In absolute numbers, a projected 32 million Hispanics will be eligible to vote in 2020, compared with 30 million black adults. The population of Asians eligible to vote will reach an estimated 11 million, more than double the 5 million who were eligible to vote in 2000. Asians will account for 5% of next year’s electorate. Taken together, nonwhites will account for a third of eligible voters, their largest share ever.

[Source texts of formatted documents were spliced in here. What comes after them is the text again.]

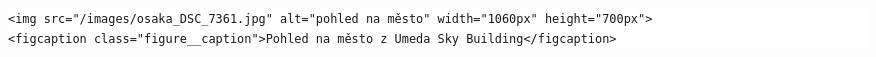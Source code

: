    <img src="/images/osaka_DSC_7361.jpg" alt="pohled na město" width="1060px" height="700px">
    <figcaption class="figure__caption">Pohled na město z Umeda Sky Building</figcaption>
  </figure>
</section>

<section class="page-content__img-horizontal">
  <figure class="figure">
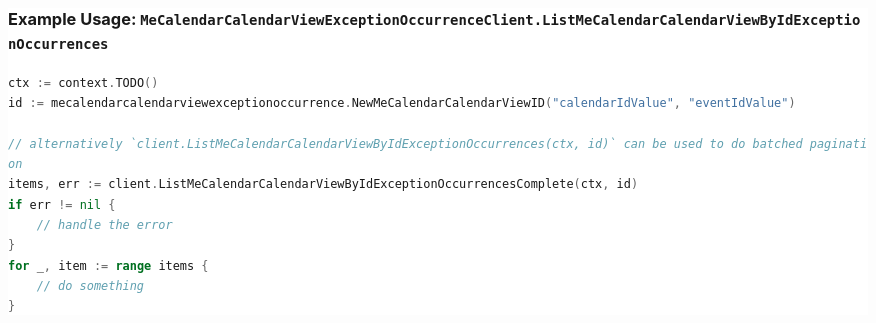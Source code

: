 
### Example Usage: `MeCalendarCalendarViewExceptionOccurrenceClient.ListMeCalendarCalendarViewByIdExceptionOccurrences`

```go
ctx := context.TODO()
id := mecalendarcalendarviewexceptionoccurrence.NewMeCalendarCalendarViewID("calendarIdValue", "eventIdValue")

// alternatively `client.ListMeCalendarCalendarViewByIdExceptionOccurrences(ctx, id)` can be used to do batched pagination
items, err := client.ListMeCalendarCalendarViewByIdExceptionOccurrencesComplete(ctx, id)
if err != nil {
	// handle the error
}
for _, item := range items {
	// do something
}
```
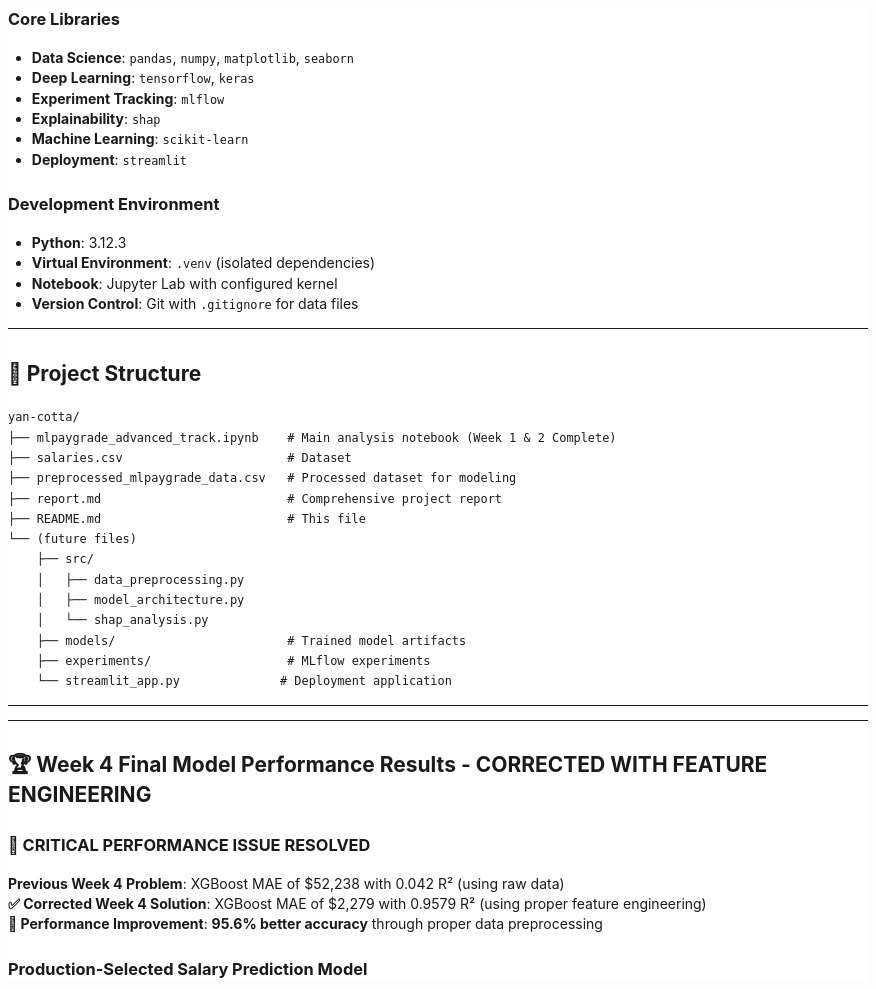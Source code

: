 ### **Core Libraries**
- **Data Science**: `pandas`, `numpy`, `matplotlib`, `seaborn`
- **Deep Learning**: `tensorflow`, `keras`
- **Experiment Tracking**: `mlflow`
- **Explainability**: `shap`
- **Machine Learning**: `scikit-learn`
- **Deployment**: `streamlit`

### **Development Environment**
- **Python**: 3.12.3
- **Virtual Environment**: `.venv` (isolated dependencies)
- **Notebook**: Jupyter Lab with configured kernel
- **Version Control**: Git with `.gitignore` for data files

---

## 📁 Project Structure

```
yan-cotta/
├── mlpaygrade_advanced_track.ipynb    # Main analysis notebook (Week 1 & 2 Complete)
├── salaries.csv                       # Dataset 
├── preprocessed_mlpaygrade_data.csv   # Processed dataset for modeling
├── report.md                          # Comprehensive project report
├── README.md                          # This file
└── (future files)
    ├── src/
    │   ├── data_preprocessing.py
    │   ├── model_architecture.py
    │   └── shap_analysis.py
    ├── models/                        # Trained model artifacts
    ├── experiments/                   # MLflow experiments
    └── streamlit_app.py              # Deployment application
```

---

---

## 🏆 Week 4 Final Model Performance Results - **CORRECTED WITH FEATURE ENGINEERING**

### **🚨 CRITICAL PERFORMANCE ISSUE RESOLVED**

**Previous Week 4 Problem**: XGBoost MAE of $52,238 with 0.042 R² (using raw data)  
**✅ Corrected Week 4 Solution**: XGBoost MAE of $2,279 with 0.9579 R² (using proper feature engineering)  
**🎯 Performance Improvement**: **95.6% better accuracy** through proper data preprocessing

### **Production-Selected Salary Prediction Model**

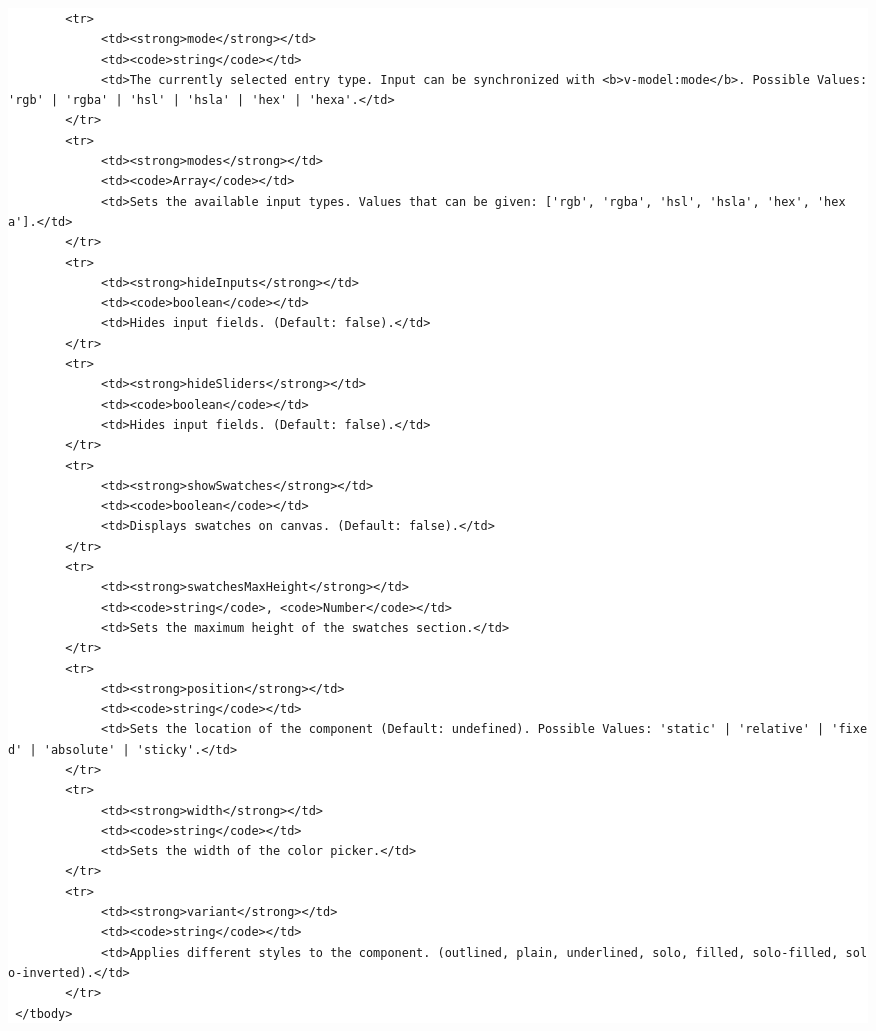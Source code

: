 			<tr>
				 <td><strong>mode</strong></td>
				 <td><code>string</code></td>
				 <td>The currently selected entry type. Input can be synchronized with <b>v-model:mode</b>. Possible Values: 'rgb' | 'rgba' | 'hsl' | 'hsla' | 'hex' | 'hexa'.</td>
			</tr>
			<tr>
				 <td><strong>modes</strong></td>
				 <td><code>Array</code></td>
				 <td>Sets the available input types. Values that can be given: ['rgb', 'rgba', 'hsl', 'hsla', 'hex', 'hexa'].</td>
			</tr>
			<tr>
				 <td><strong>hideInputs</strong></td>
				 <td><code>boolean</code></td>
				 <td>Hides input fields. (Default: false).</td>
			</tr>
			<tr>
				 <td><strong>hideSliders</strong></td>
				 <td><code>boolean</code></td>
				 <td>Hides input fields. (Default: false).</td>
			</tr>
			<tr>
				 <td><strong>showSwatches</strong></td>
				 <td><code>boolean</code></td>
				 <td>Displays swatches on canvas. (Default: false).</td>
			</tr>
			<tr>
				 <td><strong>swatchesMaxHeight</strong></td>
				 <td><code>string</code>, <code>Number</code></td>
				 <td>Sets the maximum height of the swatches section.</td>
			</tr>
			<tr>
				 <td><strong>position</strong></td>
				 <td><code>string</code></td>
				 <td>Sets the location of the component (Default: undefined). Possible Values: 'static' | 'relative' | 'fixed' | 'absolute' | 'sticky'.</td>
			</tr>
			<tr>
				 <td><strong>width</strong></td>
				 <td><code>string</code></td>
				 <td>Sets the width of the color picker.</td>
			</tr>
			<tr>
				 <td><strong>variant</strong></td>
				 <td><code>string</code></td>
				 <td>Applies different styles to the component. (outlined, plain, underlined, solo, filled, solo-filled, solo-inverted).</td>
			</tr>
	 </tbody>
</table>
</div>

2. The decline of Christianity is continuing at a rapid pace in the U.S. Around two-thirds of U.S. adults (65%) describe themselves as Christian, according to Pew Research Center telephone surveys conducted in 2018 and 2019. That’s down 12 percentage points since 2009. At the same time, the share of “nones” – religiously unaffiliated adults who describe their religion as atheist, agnostic or “nothing in particular” – has reached 26%, up from 17% a decade ago.

3. The U.S. no longer leads the world in admitting refugees. Canada resettled more refugees than the U.S. did in 2018, marking the first time the U.S. did not lead the world on this measure since Congress created the nation’s refugee program in 1980. While Canada resettled 28,000 refugees in 2018 – similar to its total in 2017 – the U.S. resettled 23,000, down from 33,000 the year before and far below a recent high of 97,000 in 2016. The U.S. had previously admitted more refugees each year than all other countries combined.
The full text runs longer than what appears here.